Undramatic and unheroic
"God in fact reaches us where we are, at home, in the prosaic reality of our daily lives. Before we start to lay huge spiritual demands on ourselves and present ourselves with some great hurdle in our spiritual life, perhaps we should try to live out our daily lives 'tenderly and competently'... This is where the relevance of the Rule becomes clear, for the Benedictine life it shows us is undramatic and unheroic; it simply consists of doing the ordinary things of life carefully and lovingly, with the attention and reverence that can make of them a way of prayer, a way to God"
Esther De Waal, Living with Contradiction, p. 71
I have this hanging on the wall above my desk. I don't know anymore where I copied it from. I'm pretty sure it was quoted in some other book or article that I read.
This morning in meeting for worship at my sons' school, I was thinking about Liz Opp's query/prayer, "God, how can I be of service?" And the answer I was hearing was that it's not going to be, "hey Robin, lead my people out of slavery," or "Stop the Iraq war." It's more like, "Stop and hold the door for the rest of these people," or "Sit down and listen to your grandmother tell that story AGAIN."
God may have bigger work for me. Actually, this week I am working on preparing a workshop that I've been asked to lead in 2009. But most of today (and tomorrow, and most of 2009) is just going to be undramatic and unheroic. If I can do it "tenderly and competently," that will be good enough.

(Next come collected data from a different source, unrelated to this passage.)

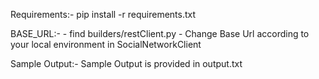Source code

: Requirements:-
    pip install -r requirements.txt

BASE_URL:- 
    - find builders/restClient.py 
    - Change Base Url according to your local environment in SocialNetworkClient
    

Sample Output:-
    Sample Output is provided in output.txt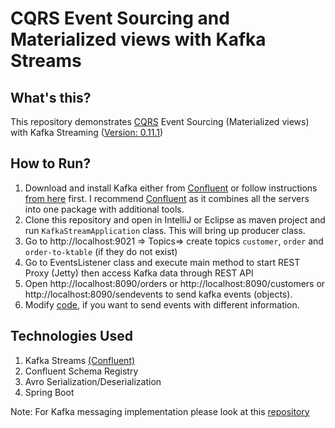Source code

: # CQRS Event Sourcing and Materialized views with Kafka Streams
## What's this?
This repository demonstrates [CQRS](https://www.confluent.io/blog/event-sourcing-cqrs-stream-processing-apache-kafka-whats-connection/) Event Sourcing (Materialized views) with Kafka Streaming ([Version: 0.11.1](https://archive.apache.org/dist/kafka/0.11.0.1/RELEASE_NOTES.html))

## How to Run?
1. Download and install Kafka either from [Confluent](https://docs.confluent.io/current/installation/installing_cp.html#zip-and-tar-archives) or follow instructions [from here](https://www.tutorialspoint.com/apache_kafka/apache_kafka_installation_steps.htm) first. I recommend [Confluent](https://docs.confluent.io/current/installation/installing_cp.html#zip-and-tar-archives) as it combines all the servers into one package with additional tools.
2. Clone this repository and open in IntelliJ or Eclipse as maven project and run `KafkaStreamApplication` class. This will bring up producer class.
3. Go to http://localhost:9021 => Topics=> create topics `customer`, `order` and `order-to-ktable` (if they do not exist)
4. Go to EventsListener class and execute main method to start REST Proxy (Jetty) then access Kafka data through REST API
3. Open http://localhost:8090/orders or http://localhost:8090/customers or http://localhost:8090/sendevents to send kafka events (objects). 
4. Modify [code](https://github.com/pavankjadda/KafkaStream-CQRS-EventSourcing/blob/master/src/main/java/com/kafkastream/web/EventsController.java), if you want to send events with different information.

## Technologies Used
1. Kafka Streams [(Confluent)](https://docs.confluent.io/current/platform.html)
2. Confluent Schema Registry
3. Avro Serialization/Deserialization
4. Spring Boot

Note: For Kafka messaging implementation please look at this [repository](https://github.com/pavankjadda/SpringCloudStream-Kafka)
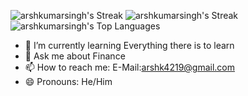 

![arshkumarsingh's Streak](https://github-readme-streak-stats.herokuapp.com/?user=arshkumarsingh&theme=vue-dark&hide_border=true)
![arshkumarsingh's Streak](https://github-readme-streak-stats.herokuapp.com/?user=arshkumarsingh&theme=vue-dark&hide_border=true)
![arshkumarsingh's Top Languages](https://github-readme-stats.vercel.app/api/top-langs/?username=arshkumarsingh&theme=vue-dark&show_icons=true&hide_border=true&layout=compact)


- 🌱 I’m currently learning Everything there is to learn
- 💬 Ask me about Finance
- 📫 How to reach me: E-Mail:arshk4219@gmail.com
- 😄 Pronouns: He/Him


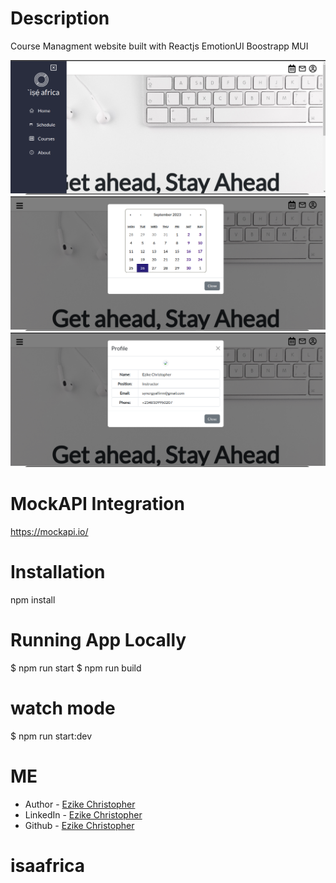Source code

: # Description
Course Managment website built with Reactjs EmotionUI Boostrapp MUI

<picture>
   <img alt="Sway VSCode Plugin" src="src/images/img1.png">
    <img alt="Sway VSCode Plugin" src="src/images/img2.png">
     <img alt="Sway VSCode Plugin" src="src/images/img3.png">
</picture>

# MockAPI Integration
https://mockapi.io/

# Installation
npm install


# Running App Locally
$ npm run start
$ npm run build


# watch mode
$ npm run start:dev


# ME
- Author - [Ezike Christopher](https://christopherezike.netlify.app/#home)
- LinkedIn - [Ezike Christopher](https://www.linkedin.com/in/christopherezike/)
- Github - [Ezike Christopher](https://github.com/EzikeChris)
# isaafrica
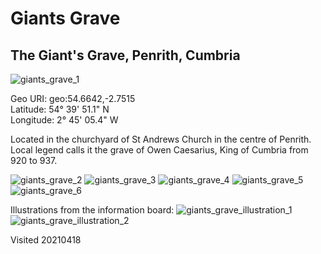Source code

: # Giants Grave

## The Giant's Grave, Penrith, Cumbria

![giants_grave_1](images/giants_grave_1.jpg)

Geo URI: geo:54.6642,-2.7515  
Latitude: 54° 39' 51.1" N  
Longitude: 2° 45' 05.4" W  

Located in the churchyard of St Andrews Church in the centre of Penrith. Local legend calls it the grave of Owen Caesarius, King of Cumbria from 920 to 937.

![giants_grave_2](images/giants_grave_2.jpg)
![giants_grave_3](images/giants_grave_3.jpg)
![giants_grave_4](images/giants_grave_4.jpg)
![giants_grave_5](images/giants_grave_5.jpg)
![giants_grave_6](images/giants_grave_6.jpg)

Illustrations from the information board:
![giants_grave_illustration_1](images/giants_grave_illustration_1.jpg)
![giants_grave_illustration_2](images/giants_grave_illustration_2.jpg)

Visited 20210418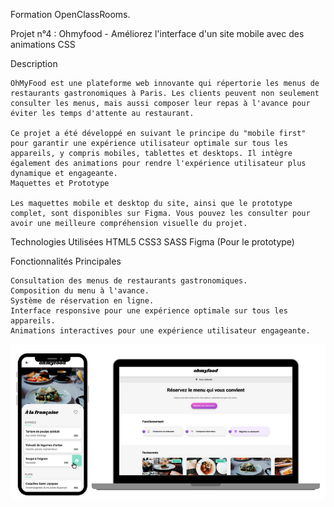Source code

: Formation OpenClassRooms.

Projet n°4 : Ohmyfood - Améliorez l'interface d'un site mobile avec des animations CSS


Description

    OhMyFood est une plateforme web innovante qui répertorie les menus de restaurants gastronomiques à Paris. Les clients peuvent non seulement consulter les menus, mais aussi composer leur repas à l'avance pour éviter les temps d'attente au restaurant.

    Ce projet a été développé en suivant le principe du "mobile first" pour garantir une expérience utilisateur optimale sur tous les appareils, y compris mobiles, tablettes et desktops. Il intègre également des animations pour rendre l'expérience utilisateur plus dynamique et engageante.
    Maquettes et Prototype

    Les maquettes mobile et desktop du site, ainsi que le prototype complet, sont disponibles sur Figma. Vous pouvez les consulter pour avoir une meilleure compréhension visuelle du projet.
    
Technologies Utilisées
    HTML5
    CSS3
    SASS
    Figma (Pour le prototype)

Fonctionnalités Principales

    Consultation des menus de restaurants gastronomiques.
    Composition du menu à l'avance.
    Système de réservation en ligne.
    Interface responsive pour une expérience optimale sur tous les appareils.
    Animations interactives pour une expérience utilisateur engageante.



![alt text](image.png)
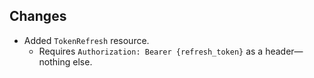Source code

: ## Changes

* Added `TokenRefresh` resource.
    * Requires `Authorization: Bearer {refresh_token}` as a header—nothing else.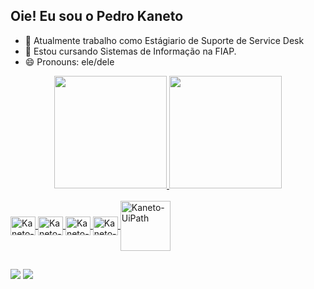 ## Oie! Eu sou o Pedro Kaneto

- 🔭 Atualmente trabalho como Estágiario de Suporte de Service Desk 
- 🌱 Estou cursando Sistemas de Informação na FIAP.
- 😄 Pronouns: ele/dele


<div align="center">
  <a href="https://github.com/P-kaneto">
  <img height="180em" src="https://github-readme-stats.vercel.app/api?username=P-kaneto&show_icons=true&theme=tokyonight&include_all_commits=true&count_private=true"/>
  <img height="180em" src="https://github-readme-stats.vercel.app/api/top-langs/?username=P-kaneto&layout=compact&theme=tokyonight"/>
</div>
  
  <div style="display: inline_block"><br>
  <img align="center" alt="Kaneto-Java" height="30" width="40"  src="https://cdn.jsdelivr.net/gh/devicons/devicon/icons/java/java-original.svg"/>
  <img align="center" alt="Kaneto-HTML" height="30" width="40" src="https://cdn.jsdelivr.net/gh/devicons/devicon/icons/html5/html5-original.svg"/>
  <img align="center" alt="Kaneto-CSS" height="30" width="40" src="https://cdn.jsdelivr.net/gh/devicons/devicon/icons/css3/css3-original.svg"/>
  <img align="center" alt="Kaneto-Js" height="30" width="40" src="https://cdn.jsdelivr.net/gh/devicons/devicon/icons/javascript/javascript-original.svg"/>
  <img align="center" alt="Kaneto-UiPath" height="80" src="https://logos-download.com/wp-content/uploads/2021/01/UiPath_Logo.svg"/>
    

  
  ##
  
  <div>  
  <a href = "mailto:pedro.a.kaneto@gmail.com"><img src="https://img.shields.io/badge/Gmail-D14836?style=for-the-badge&logo=gmail&logoColor=white" target="_blank"></a>
  <a href="https://www.linkedin.com/in/pedro-augusto-kaneto-2692a9190/" target="_blank"><img src="https://img.shields.io/badge/-LinkedIn-%230077B5?style=for-the-badge&logo=linkedin&logoColor=white" target="_blank"></a> 

</div>
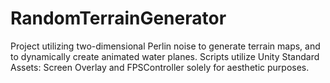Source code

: # RandomTerrainGenerator
Project utilizing two-dimensional Perlin noise to generate terrain maps, and to dynamically create animated water planes. Scripts utilize Unity Standard Assets: Screen Overlay and FPSController solely for aesthetic purposes.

One of the geniuses of Quakerism, for me, is the idea that we can live a consecrated life in our regular families. Ministry isn't a separate job, only for specially called people who only do ministry and never laundry. I keep repeating that it matters a lot to me that for Friends, motherhood and ministry are not mutually exclusive. Even if the lack of single-minded focus is frustrating at times.